Colored braille and synesthesia:
Synesthesia is a phenomenon in which the stimulation of one sense causes the automatic experience of another sense. Typical examples include “sound-to-color synesthesia,” in which sound automatically evokes an experience of color, and “grapheme-color synesthesia,” in which colors unexpectedly appear when looking at letters.

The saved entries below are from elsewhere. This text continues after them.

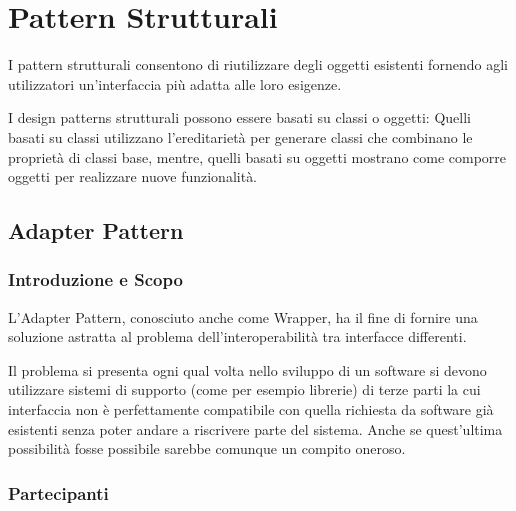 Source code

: \chapter{Pattern Strutturali}

I pattern strutturali consentono di riutilizzare degli oggetti 
esistenti fornendo agli utilizzatori un'interfaccia più adatta alle 
loro esigenze.

I design patterns strutturali possono essere basati su classi o oggetti:
Quelli basati su classi utilizzano l’ereditarietà per generare classi 
che combinano le proprietà di classi base, mentre, quelli basati su oggetti 
mostrano come comporre oggetti per realizzare nuove funzionalità.

  \section{Adapter Pattern}
  
    \subsection{Introduzione e Scopo}
    
    L'Adapter Pattern, conosciuto anche come Wrapper, ha il fine di fornire
    una soluzione astratta al problema dell'interoperabilità tra interfacce 
    differenti.
    
    Il problema si presenta ogni qual volta nello sviluppo di un software 
    si devono utilizzare sistemi di supporto (come per esempio librerie)
    di terze parti la cui interfaccia non è perfettamente compatibile con 
    quella richiesta da software già esistenti senza poter andare a 
    riscrivere parte del sistema. Anche se quest'ultima possibilità fosse
    possibile sarebbe comunque un compito oneroso.
    
    \subsection{Partecipanti}
    
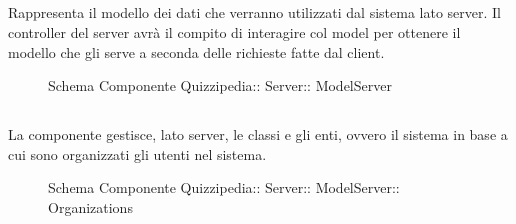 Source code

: \subsection{}
Rappresenta il modello dei dati che verranno utilizzati dal sistema lato server. 
Il controller del server avrà il compito di interagire col model per ottenere il modello che gli serve a seconda delle richieste fatte dal client.
\begin{figure}[H]
\centering
\noindent{}
\caption[Schema Componente Quizzipedia::Server::ModelServer]{Schema Componente Quizzipedia:: Server:: ModelServer}
\end{figure}
\subsection{}
La componente gestisce, lato server, le classi e gli enti, ovvero il sistema in base a cui sono organizzati gli utenti nel sistema.
\begin{figure}[H]
\centering
\noindent{}
\caption[Schema Componente Quizzipedia::Server::ModelServer::Organizations]{Schema Componente Quizzipedia:: Server:: ModelServer:: Organizations}
\end{figure}
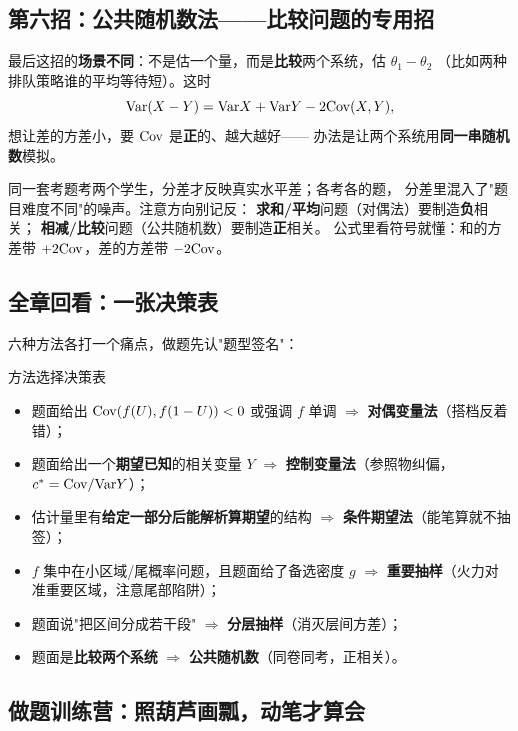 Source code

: \subsection{第六招：公共随机数法——比较问题的专用招}

最后这招的\textbf{场景不同}：不是估一个量，而是\textbf{比较}两个系统，估 $\theta_1-\theta_2$
（比如两种排队策略谁的平均等待短）。这时
\[
\Var(X-Y)=\Var X+\Var Y-2\Cov(X,Y),
\]
想让差的方差小，要 $\Cov$ 是\textbf{正}的、越大越好——
办法是让两个系统用\textbf{同一串随机数}模拟。

\begin{pbox}
同一套考题考两个学生，分差才反映真实水平差；各考各的题，
分差里混入了"题目难度不同"的噪声。注意方向别记反：
\textbf{求和/平均}问题（对偶法）要制造\textbf{负}相关；
\textbf{相减/比较}问题（公共随机数）要制造\textbf{正}相关。
公式里看符号就懂：和的方差带 $+2\Cov$，差的方差带 $-2\Cov$。
\end{pbox}

\subsection{全章回看：一张决策表}

六种方法各打一个痛点，做题先认"题型签名"：

\begin{kbox}{方法选择决策表}
\begin{itemize}[leftmargin=2em]
  \item 题面给出 $\Cov(f(U),f(1-U))<0$ 或强调 $f$ 单调 $\Rightarrow$ \textbf{对偶变量法}（搭档反着错）；
  \item 题面给出一个\textbf{期望已知}的相关变量 $Y$ $\Rightarrow$ \textbf{控制变量法}（参照物纠偏，$c^*=\Cov/\Var Y$）；
  \item 估计量里有\textbf{给定一部分后能解析算期望}的结构 $\Rightarrow$ \textbf{条件期望法}（能笔算就不抽签）；
  \item $f$ 集中在小区域/尾概率问题，且题面给了备选密度 $g$ $\Rightarrow$ \textbf{重要抽样}（火力对准重要区域，注意尾部陷阱）；
  \item 题面说"把区间分成若干段" $\Rightarrow$ \textbf{分层抽样}（消灭层间方差）；
  \item 题面是\textbf{比较两个系统} $\Rightarrow$ \textbf{公共随机数}（同卷同考，正相关）。
\end{itemize}
\end{kbox}

\subsection{做题训练营：照葫芦画瓢，动笔才算会}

In my case, I began to perceive colors in response to the shapes of braille letters when gradually losing my eyesight around the age of 10. For instance, the braille for the Japanese syllable あ (“a”) evoked the color of a naked light bulb, and that for the syllable い (“i”) evoked a dull grainy blue. Around 1997, when starting to draw pictures using line tape and decorative adhesive sheets, I wrote down the relationships between syllables and colors so that I wouldn't forget them. I named them “colored braille.”

Artist Profile
MITSUSHIMA Takayuki

Born in Kyoto Prefecture in 1954. MITSUSHIMA Takayuki lost his sight at the age of ten. While practicing acupuncture for a living, he has explored new expressive methods for communicating his own physical sensations. In addition to “touchable paintings” using tape and cutting sheets, he employs other original methods of his own, such as “tactile collages”* and “nail series.” In 2020, he opened studio “Atelier MITSUSHIMA” as a base for exploring new approaches to barriers. Mitsushima’s many exhibitions include "MOT Satellite 2019 Wandering, Mapping” at the Museum of Contemporary Art Tokyo (Tokyo), 2019).
*By touching materials that combine various textures, viewers can discover the world that Mitsushima feels.